A little soul-searching between sessions


21st October | Dysart, QLD


ree

I’ve wanted to start sharing more of the real moments, not just in my photos, but my words, too. The thoughts that usually stay tucked away behind the lens. I didn’t quite know where to start, but now, with this new space and a fresh season for barefoot + ember, it feels like as good a time as any. So, here it is, something a little more real, a little more raw...


Sometimes, I still get nervous before a session


Not because I don’t believe in what I do, but because I care soooo much about getting it right. I care about you loving your photos. I care about how they make you feel. I care that they become something you’ll want to hold onto forever!


These last few months have had me really thinking (a bit of soul-searching, really). I’ve been building, refining, and rebranding; pouring myself into my business in every possible way. And while I’ve been so excited to share this next chapter, there have been moments where I’ve quietly wondered if it was the right thing to do


Rebranding doesn’t take away the doubt. In some ways, it makes it louder! Because when everything starts looking like it’s coming together, when people tell you it’s beautiful and professional and “so you”, there’s suddenly more pressure to keep it that way. More pressure to make sure every session, every post, every edit continues to live up to what people now expect


I know I can take good photos (not blowing my own horn or anything), but I often find myself battling that quiet voice that says I’m not as good as others (queue 'Imposter Syndrome'), that my edits aren’t consistent enough, or that I still don’t know how to pose people the way “real” photographers do. There are so many out there who seem to have it all figured out, and sometimes, I feel like I’m still finding my rhythm


The truth is, posing makes me nervous. I never want you to feel stiff or unnatural. I love the in-between moments more than the staged look, the laughter, the quiet glances, the things that unfold when no one’s trying too hard. I’m happiest when I can just step back and be a fly on the wall, catching the light as it spills through, and letting people be themselves


That’s why I started photography, after all. I wanted to show people how beautiful their small, ordinary moments are. The way a child’s hand curls around yours. The way your partner looks at you when you don’t even realise it. The way sunlight settles in your hair after a long day


I’m incredibly self-critical, which means I don’t always share as much as I should. Sometimes, I hold back because I worry the response won’t match the excitement I feel, that it won’t be received with the same giddy joy that I poured into it (I’ve learned that words of affirmation might just be my love language). But then there are days when I can’t wait to share, when the colours and light feel too alive to keep to myself!

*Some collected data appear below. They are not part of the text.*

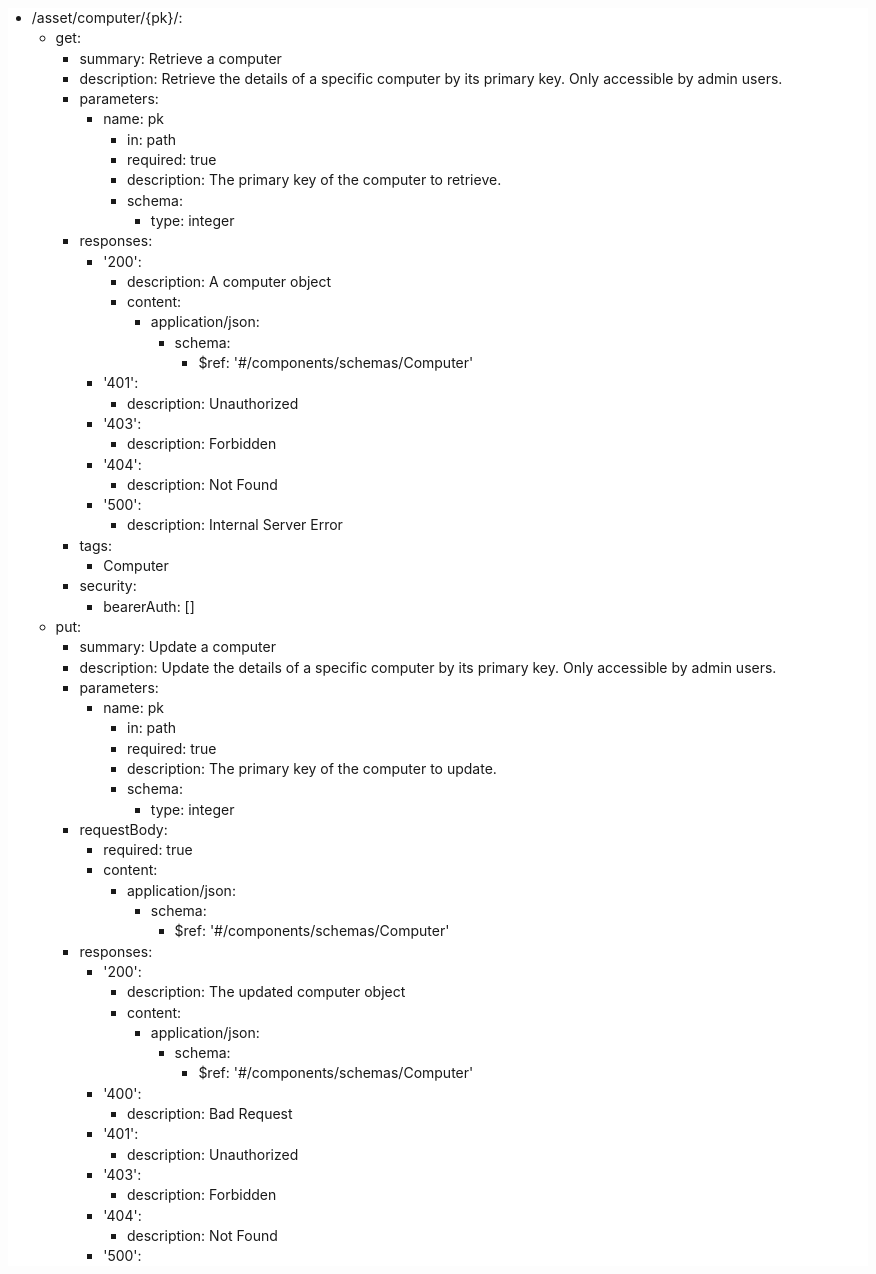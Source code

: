   * /asset/computer/{pk}/:
    * get:
      * summary: Retrieve a computer
      * description: Retrieve the details of a specific computer by its primary key. Only accessible by admin users.
      * parameters:
        * name: pk
          * in: path
          * required: true
          * description: The primary key of the computer to retrieve.
          * schema:
            * type: integer
      * responses:
        * '200':
          * description: A computer object
          * content:
            * application/json:
              * schema:
                * $ref: '#/components/schemas/Computer'
        * '401':
          * description: Unauthorized
        * '403':
          * description: Forbidden
        * '404':
          * description: Not Found
        * '500':
          * description: Internal Server Error
      * tags:
        * Computer
      * security:
        * bearerAuth: []
    * put:
      * summary: Update a computer
      * description: Update the details of a specific computer by its primary key. Only accessible by admin users.
      * parameters:
        * name: pk
          * in: path
          * required: true
          * description: The primary key of the computer to update.
          * schema:
            * type: integer
      * requestBody:
        * required: true
        * content:
          * application/json:
            * schema:
              * $ref: '#/components/schemas/Computer'
      * responses:
        * '200':
          * description: The updated computer object
          * content:
            * application/json:
              * schema:
                * $ref: '#/components/schemas/Computer'
        * '400':
          * description: Bad Request
        * '401':
          * description: Unauthorized
        * '403':
          * description: Forbidden
        * '404':
          * description: Not Found
        * '500':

This business means everything to me. It’s become the place where I pour every bit of my heart and curiosity, always learning, always growing. I’ve spent late nights chasing light on a screen, reworking galleries, fine-tuning the tiniest details (that most people probably wouldn't even notice), all because I want this to last. Not just as a business, but as something that feels like home


A few months ago, I photographed a wedding that shook my confidence. It made me question whether I was good enough, whether I was cut out for this. But it also became a turning point, a quiet reminder that I need to be clear about how I want to run my business, who I want to work with, and how I want my art to feel


And right now, with my Christmas Minis coming up, I can feel those nerves again. I shared a little “before” photo of the indoor space, and so many kind people commented saying they can’t wait to see it finished. I’m excited, but also terrified 😬 what if it doesn’t live up to what they imagine? What if it isn’t perfect?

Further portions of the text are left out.